Step 2: Create the bundle

A bundle contains the artifacts you want to deploy and the settings for the resources you want to run.

  1. Use your terminal or command prompt to switch to a directory on your local development machine that will contain the template’s generated bundle.

  2. Use the Dataricks CLI to run the bundle init command:

    databricks bundle init
    
  3. For Template to use, leave the default value of default-python by pressing Enter.

  4. For Unique name for this project, leave the default value of my_project, or type a different value, and then press Enter. This determines the name of the root directory for this bundle. This root directory is created within your current working directory.

  5. If you want your bundle to include a sample notebook, for Include a stub (sample) notebook, leave the default value of yes by pressing Enter. This creates a sample notebook in the src directory within your bundle.

  6. For Include a stub (sample) DLT pipeline, select no and press Enter. This instructs the Databricks CLI to not define a sample Delta Live Tables pipeline in your bundle.

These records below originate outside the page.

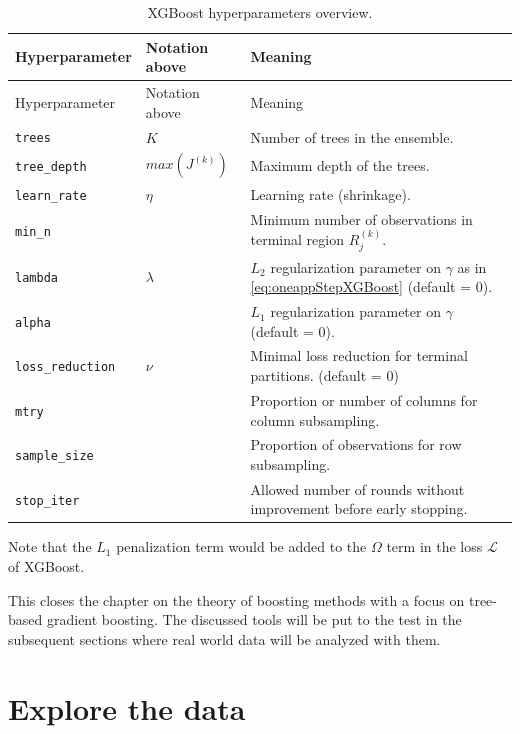 \documentclass[
]{book}
\begin{document}
\begin{longtable}[]{@{}
  >{\raggedright\arraybackslash}p{}
  >{\raggedright\arraybackslash}p{}
  >{\raggedright\arraybackslash}p{}@{}}
\caption{\label{tab:xgboostHyper} XGBoost hyperparameters overview.}\tabularnewline
\toprule
Hyperparameter & Notation above & Meaning \\
\midrule
\endfirsthead
\toprule
Hyperparameter & Notation above & Meaning \\
\midrule
\endhead
\texttt{trees} & \(K\) & Number of trees in the ensemble. \\
\texttt{tree\_depth} & \(max(J^{(k)})\) & Maximum depth of the trees. \\
\texttt{learn\_rate} & \(\eta\) & Learning rate (shrinkage). \\
\texttt{min\_n} & & Minimum number of observations in terminal region \(R^{(k)}_j\). \\
\texttt{lambda} & \(\lambda\) & \(L_2\) regularization parameter on \(\gamma\) as in \eqref{eq:oneappStepXGBoost} (default = 0). \\
\texttt{alpha} & & \(L_1\) regularization parameter on \(\gamma\) (default = 0). \\
\texttt{loss\_reduction} & \(\nu\) & Minimal loss reduction for terminal partitions. (default = 0) \\
\texttt{mtry} & & Proportion or number of columns for column subsampling. \\
\texttt{sample\_size} & & Proportion of observations for row subsampling. \\
\texttt{stop\_iter} & & Allowed number of rounds without improvement before early stopping. \\
\bottomrule
\end{longtable}

Note that the \(L_1\) penalization term would be added to the \(\Omega\) term in the loss \(\mathcal{L}\) of XGBoost.

This closes the chapter on the theory of boosting methods with a focus on tree-based gradient boosting. The discussed tools will be put to the test in the subsequent sections where real world data will be analyzed with them.

\hypertarget{eda}{%
\chapter{Explore the data}\label{eda}}
\end{document}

  7. For Include a stub (sample) Python package, select no and press Enter. This instructs the Databricks CLI to not add sample Python wheel package files or related build instructions to your bundle.

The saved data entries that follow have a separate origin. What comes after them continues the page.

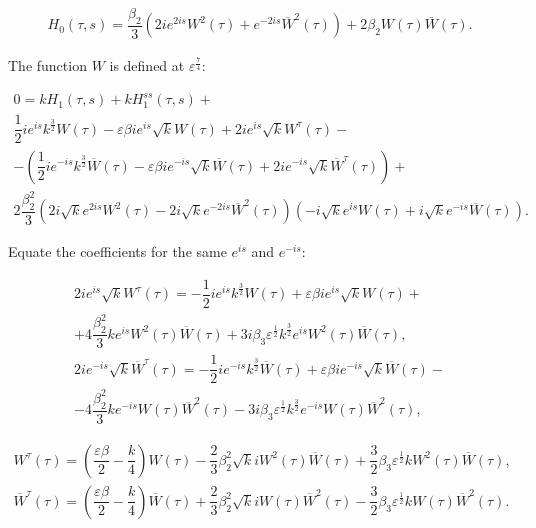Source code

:\documentclass[12pt]{article} %
\newcommand{\eps}{\varepsilon}
\begin{document}
\begin{equation*}
\begin{array}{c}
H_0(\tau,s)=
\dfrac{\beta_2}{3}(2ie^{2is}W^2(\tau)+e^{-2is}\overline{W}^2(\tau))+2\beta_2W(\tau)\overline{W}(\tau).
\end{array}
\end{equation*}

The function $W$ is defined at $\eps^{\frac{7}{4}}$:


\begin{equation*}
\begin{array}{c}
0=kH_1(\tau,s)+kH_1^{ss}(\tau,s)+\\
\dfrac{1}{2}ie^{is}k^{\frac{3}{2}}W(\tau)-\eps\beta ie^{is}\sqrt{k}W(\tau)+2ie^{is}\sqrt{k}W^{\tau}(\tau)-\\
-(\dfrac{1}{2}ie^{-is}k^{\frac{3}{2}}\overline{W}(\tau)-\eps\beta ie^{-is}\sqrt{k}\overline{W}(\tau)+2ie^{-is}\sqrt{k}\overline{W}^{\tau}(\tau))+\\
2\dfrac{\beta_2^2}{3}(2i\sqrt{k}e^{2is}W^2(\tau)-2i\sqrt{k}e^{-2is}\overline{W}^2(\tau))(-i\sqrt{k}e^{is}W(\tau)+i\sqrt{k}e^{-is}\overline{W}(\tau)).
\end{array}
\end{equation*}

Equate the coefficients for the same $e^{is}$ and $e^{-is}$:

\begin{equation*}
\begin{array}{c}
2ie^{is}\sqrt{k}W^{\tau}(\tau)=-\dfrac{1}{2}ie^{is}k^{\frac{3}{2}}W(\tau)+\eps\beta ie^{is}\sqrt{k}W(\tau)+\\
+4\dfrac{\beta_2^2}{3}ke^{is}W^2(\tau)\overline{W}(\tau)+3i\beta_3\eps^{\frac{1}{2}}k^{\frac{3}{2}}e^{is}W^2(\tau)\overline{W}(\tau),\\
2ie^{-is}\sqrt{k}\overline{W}^{\tau}(\tau)=-\dfrac{1}{2}ie^{-is}k^{\frac{3}{2}}\overline{W}(\tau)+\eps\beta ie^{-is}\sqrt{k}\overline{W}(\tau)-\\
-4\dfrac{\beta_2^2}{3}ke^{-is}W(\tau)\overline{W}^2(\tau)-3i\beta_3\eps^{\frac{1}{2}}k^{\frac{3}{2}}e^{-is}W(\tau)\overline{W}^2(\tau),
\end{array}
\end{equation*}


\begin{equation}
\begin{array}{c}
W^\tau(\tau)=(\dfrac{\eps\beta}{2}-\dfrac{k}{4})W(\tau)-\dfrac{2}{3}\beta_2^2\sqrt{k}iW^2(\tau)\overline{W}(\tau)+\dfrac{3}{2}\beta_3\eps^{\frac{1}{2}}kW^2(\tau)\overline{W}(\tau),\\
\overline{W}^\tau(\tau)=(\dfrac{\eps\beta}{2}-\dfrac{k}{4})\overline{W}(\tau)+ \dfrac{2}{3}\beta_2^2\sqrt{k}iW(\tau)\overline{W}^2(\tau)-\dfrac{3}{2}\beta_3\eps^{\frac{1}{2}}kW(\tau)\overline{W}^2(\tau).
\end{array}
\label{f:y22}
\end{equation}
\end{document}
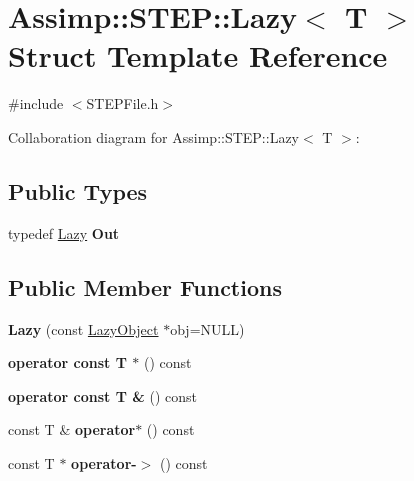 \hypertarget{struct_assimp_1_1_s_t_e_p_1_1_lazy}{\section{Assimp\+:\+:S\+T\+E\+P\+:\+:Lazy$<$ T $>$ Struct Template Reference}
\label{struct_assimp_1_1_s_t_e_p_1_1_lazy}
}


{\ttfamily \#include $<$S\+T\+E\+P\+File.\+h$>$}



Collaboration diagram for Assimp\+:\+:S\+T\+E\+P\+:\+:Lazy$<$ T $>$\+:
\subsection*{Public Types}
\begin{DoxyCompactItemize}
\item 
\hypertarget{struct_assimp_1_1_s_t_e_p_1_1_lazy_a32465aeeb45400428fef46ba334f2737}{typedef \hyperlink{struct_assimp_1_1_s_t_e_p_1_1_lazy}{Lazy} {\bfseries Out}}\label{struct_assimp_1_1_s_t_e_p_1_1_lazy_a32465aeeb45400428fef46ba334f2737}

\end{DoxyCompactItemize}
\subsection*{Public Member Functions}
\begin{DoxyCompactItemize}
\item 
\hypertarget{struct_assimp_1_1_s_t_e_p_1_1_lazy_a600491ccae1e1668bba6a0763978271c}{{\bfseries Lazy} (const \hyperlink{class_assimp_1_1_s_t_e_p_1_1_lazy_object}{Lazy\+Object} $\ast$obj=N\+U\+L\+L)}\label{struct_assimp_1_1_s_t_e_p_1_1_lazy_a600491ccae1e1668bba6a0763978271c}

\item 
\hypertarget{struct_assimp_1_1_s_t_e_p_1_1_lazy_a10dcb9064a12f704131c7b1c8a6179b4}{{\bfseries operator const T $\ast$} () const }\label{struct_assimp_1_1_s_t_e_p_1_1_lazy_a10dcb9064a12f704131c7b1c8a6179b4}

\item 
\hypertarget{struct_assimp_1_1_s_t_e_p_1_1_lazy_ae86660e7253e4edca6fe0ba0b4265207}{{\bfseries operator const T \&} () const }\label{struct_assimp_1_1_s_t_e_p_1_1_lazy_ae86660e7253e4edca6fe0ba0b4265207}

\item 
\hypertarget{struct_assimp_1_1_s_t_e_p_1_1_lazy_a08185bd53d529fe9411681047aac845c}{const T \& {\bfseries operator$\ast$} () const }\label{struct_assimp_1_1_s_t_e_p_1_1_lazy_a08185bd53d529fe9411681047aac845c}

\item 
\hypertarget{struct_assimp_1_1_s_t_e_p_1_1_lazy_aa081e904ea97e97a403a85a9086a62a6}{const T $\ast$ {\bfseries operator-\/$>$} () const }\label{struct_assimp_1_1_s_t_e_p_1_1_lazy_aa081e904ea97e97a403a85a9086a62a6}

\end{DoxyCompactItemize}
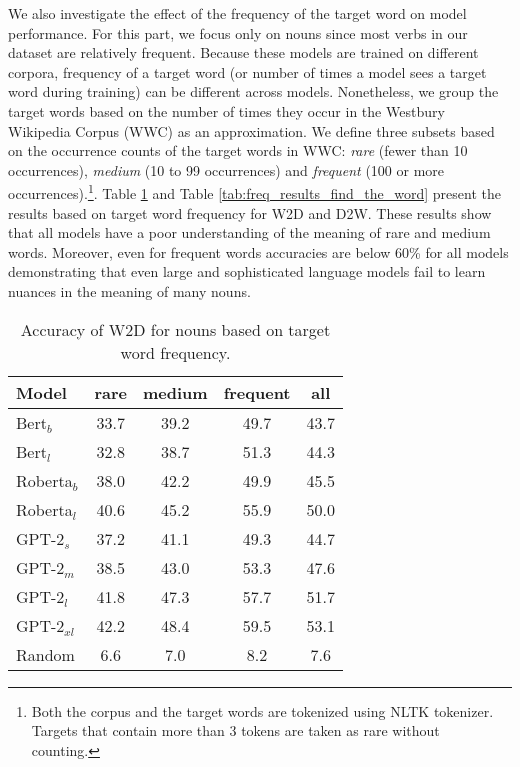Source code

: \documentclass[11pt,a4paper]{article}
\begin{document}
We also investigate the effect of the frequency of the
target word on model performance. For this part, we
focus only on  nouns since most  verbs in our dataset
are relatively frequent. Because these models are trained on
different corpora, frequency of a target word (or number of
times a model sees a target word during training) can be
different across  models. Nonetheless, we group the
target words based on the number of times they occur in the
Westbury Wikipedia Corpus (WWC) \cite{WWC} as an
approximation. We
define three subsets based on the occurrence counts of the
target words in WWC: \textit{rare} (fewer than 10 occurrences),
 \textit{medium} (10 to 99 occurrences) and
 \textit{frequent}
(100 or more occurrences).\footnote{Both the corpus and
  the target words are tokenized using NLTK tokenizer.  Targets
  that contain more than 3 tokens are taken as rare without
  counting.}. Table
\ref{tab:freq_results_find_the_definition} and Table
\ref{tab:freq_results_find_the_word} present the  results
based on target word frequency for
W2D and D2W.
These results show that
all models have a poor understanding of the meaning of 
rare and medium words. Moreover, even for 
frequent words accuracies are below 60\% for all models
demonstrating that even  large and sophisticated language
models fail to learn nuances in the meaning of many
nouns.

\begin{table}
    \centering
    \begin{tabular}{l|cccc}
    \hline
         \textbf{Model} & \textbf{rare} & \textbf{medium} & \textbf{frequent} & \textbf{all} \\ \hline
     Bert$_{b}$ & 33.7 & 39.2 & 49.7 & 43.7 \\
     Bert$_{l}$ & 32.8 & 38.7 & 51.3 & 44.3 \\
     Roberta$_{b}$ & 38.0 & 42.2 & 49.9 & 45.5 \\
     Roberta$_{l}$ & 40.6 & 45.2 & 55.9 & 50.0 \\ \hline
     GPT-2$_{s}$ & 37.2 & 41.1 & 49.3 & 44.7 \\
     GPT-2$_{m}$ & 38.5 & 43.0 & 53.3 & 47.6 \\
     GPT-2$_{l}$ & 41.8 & 47.3 & 57.7 & 51.7 \\
     GPT-2$_{xl}$ & 42.2 & 48.4 & 59.5 & 53.1 \\ \hline
     Random & 6.6 & 7.0 & 8.2 & 7.6 \\ \hline 
     
    \end{tabular}
    \caption{Accuracy of W2D for  nouns based on target word frequency.}
    \label{tab:freq_results_find_the_definition}
\end{table}
\end{document}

Step 3: Explore the bundle

To view the files that the template generated, switch to the root directory of your newly created bundle and open this directory with your preferred IDE, for example Visual Studio Code. Files of particular interest include the following:

  • databricks.yml: This file specifies the bundle’s programmatic name, includes a reference to the job definition, and specifies settings about the target workspace.

  • resources/<project-name>_job.yml: This file specifies the job’s settings.

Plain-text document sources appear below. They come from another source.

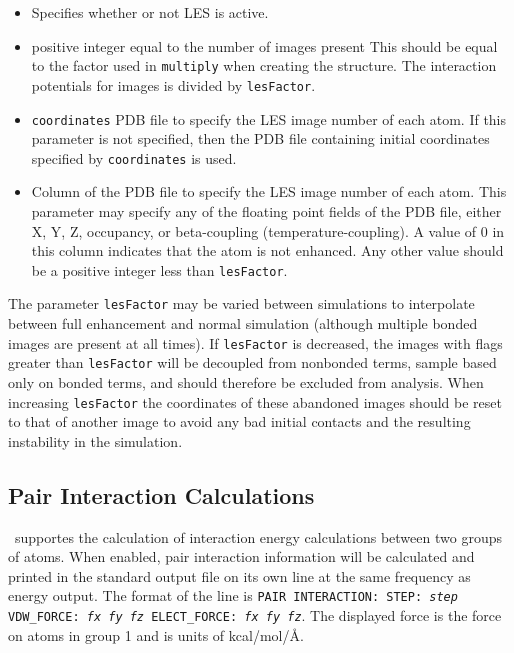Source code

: \begin{itemize}

\item
{}
{Specifies whether or not LES is active.}

\item
{}
{positive integer equal to the number of images present}
{This should be equal to the factor used in {\tt multiply}
 when creating the structure.  The interaction potentials for images is
 divided by {\tt lesFactor}.  
}

\item
{} {{\tt coordinates}}
{PDB file to specify the LES image number of each atom.
If this parameter is not specified, then 
the PDB file containing initial coordinates specified by 
{\tt coordinates} is used.}

\item
{}
{Column of the PDB file to specify the LES image number of each atom.
This parameter may specify any of the floating point fields of the PDB file, 
either X, Y, Z, occupancy, or beta-coupling (temperature-coupling).  
A value of 0 in this column indicates that the atom is not enhanced.
Any other value should be a positive integer less than {\tt lesFactor}.}

\end{itemize}

The parameter {\tt lesFactor} may be varied between simulations to
interpolate between full enhancement and normal simulation (although
multiple bonded images are present at all times).  If {\tt lesFactor}
is decreased, the images with flags greater than {\tt lesFactor} will
be decoupled from nonbonded terms, sample based only on bonded terms,
and should therefore be excluded from analysis.  When increasing
{\tt lesFactor} the coordinates of these abandoned images should be
reset to that of another image to avoid any bad initial contacts and
the resulting instability in the simulation.

\subsection{Pair Interaction Calculations}
\label{section:pairinteraction}
\NAMD\ supportes the calculation of interaction energy calculations between 
two groups of atoms.  When enabled, pair interaction information will be
calculated and printed in the standard output file on its own line at the
same frequency as energy output.  The format of the line is
{\tt PAIR INTERACTION: STEP: {\it step} VDW\_FORCE: {\it fx fy fz} 
ELECT\_FORCE: {\it fx fy fz}}.
The displayed force is the force on atoms in group 1 and is units of 
kcal/mol/\AA.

  • src/notebook.ipynb: This file is a notebook that, when run, simply initializes an RDD that contains the numbers 1 through 10.

For customizing jobs, the mappings within a job declaration correspond to the create job operation’s request payload as defined in POST /api/2.1/jobs/create in the REST API reference, expressed in YAML format.

Tip

You can define, combine, and override the settings for new job clusters in bundles by using the techniques described in Override cluster settings in Databricks Asset Bundles.

Step 4: Validate the project’s bundle configuration file

In this step, you check whether the bundle configuration is valid.

  1. From the root directory, use the Databricks CLI to run the bundle validate command, as follows:

    databricks bundle validate
    
  2. If a JSON representation of the bundle configuration is returned, then the validation succeeded. If any errors are returned, fix the errors, and then repeat this step.

If you make any changes to your bundle after this step, you should repeat this step to check whether your bundle configuration is still valid.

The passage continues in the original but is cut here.